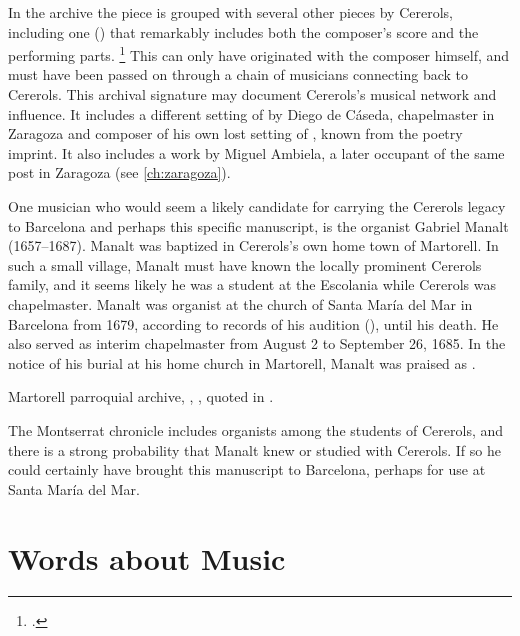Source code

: In the archive the piece is grouped with several other pieces by Cererols,
including one () that remarkably includes
both the composer's score and the performing parts.%
    \footnote{.}
This can only have originated with the composer himself, and must have been
passed on through a chain of musicians connecting back to Cererols.
This archival signature may document Cererols's musical network and influence.
It includes a different setting of  by Diego
de Cáseda, chapelmaster in Zaragoza and composer of his own lost setting of
, known from the poetry imprint.
It also includes a work by Miguel Ambiela, a later occupant of the same post in
Zaragoza (see \cref{ch:zaragoza}).

One musician who would seem a likely candidate for carrying the Cererols legacy
to Barcelona and perhaps this specific manuscript, is the organist Gabriel
Manalt (1657--1687).
Manalt was baptized in Cererols's own home town of Martorell.
In such a small village, Manalt must have known the locally prominent Cererols
family, and it seems likely he was a student at the Escolania while Cererols was
chapelmaster.
Manalt was organist at the church of Santa María del Mar in Barcelona from 1679,
according to records of his audition (), until his death.%
    \citXXX[Manalt]
He also served as interim chapelmaster from August 2 to September 26, 1685.%
    \Autocite[70--71]{Balanza:CererolsFamily}
In the notice of his burial at his home church in Martorell, Manalt was praised
as .%
\begin{Footnote}
    Martorell parroquial archive, ,
    , quoted in 
    \autocite
    [{\XXX[original]}]
    [70]
    {Balanza:CererolsFamily}.
\end{Footnote}
The Montserrat chronicle includes organists among the students of Cererols, and
there is a strong probability that Manalt knew or studied with Cererols.
If so he could certainly have brought this manuscript to Barcelona, perhaps for
use at Santa María del Mar.

\section{Words about Music}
---*---
Task directions:
Show the lines of the entries that include the string "archive", copying each in full.

Written response:
: In the archive the piece is grouped with several other pieces by Cererols,
    Martorell parroquial archive, ,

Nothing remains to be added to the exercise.